Exercise directions:
Without the pictures, repeat the listing character for character.

━━ The data ━━

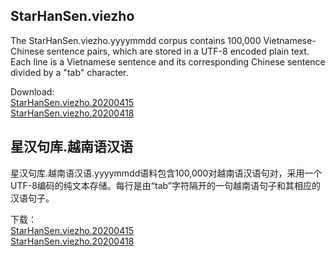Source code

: <h2>StarHanSen.viezho</h2>

The StarHanSen.viezho.yyyymmdd corpus contains 100,000 Vietnamese-Chinese sentence pairs, which are stored in a UTF-8 encoded plain text. Each line is a Vietnamese sentence and its corresponding Chinese sentence divided by a "tab" character.

Download:<br>
<a href="https://72k.us/file/26095203-437667224">StarHanSen.viezho.20200415</a><br>
<a href="https://72k.us/file/26095203-438151596">StarHanSen.viezho.20200418</a>

<h2>星汉句库.越南语汉语</h2>

星汉句库.越南语汉语.yyyymmdd语料包含100,000对越南语汉语句对，采用一个UTF-8编码的纯文本存储。每行是由“tab”字符隔开的一句越南语句子和其相应的汉语句子。

下载：<br>
<a href="https://72k.us/file/26095203-437667224">StarHanSen.viezho.20200415</a><br>
<a href="https://72k.us/file/26095203-438151596">StarHanSen.viezho.20200418</a>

━━━

Answer to this problem:
Source code

: <h2>StarHanSen.viezho</h2>

The StarHanSen.viezho.yyyymmdd corpus contains 100,000 Vietnamese-Chinese sentence pairs, which are stored in a UTF-8 encoded plain text. Each line is a Vietnamese sentence and its corresponding Chinese sentence divided by a "tab" character.

Download:<br>
<a href="https://72k.us/file/26095203-437667224">StarHanSen.viezho.20200415</a><br>
<a href="https://72k.us/file/26095203-438151596">StarHanSen.viezho.20200418</a>

<h2>星汉句库.越南语汉语</h2>

星汉句库.越南语汉语.yyyymmdd语料包含100,000对越南语汉语句对，采用一个UTF-8编码的纯文本存储。每行是由“tab”字符隔开的一句越南语句子和其相应的汉语句子。

下载：<br>
<a href="https://72k.us/file/26095203-437667224">StarHanSen.viezho.20200415</a><br>
<a href="https://72k.us/file/26095203-438151596">StarHanSen.viezho.20200418</a>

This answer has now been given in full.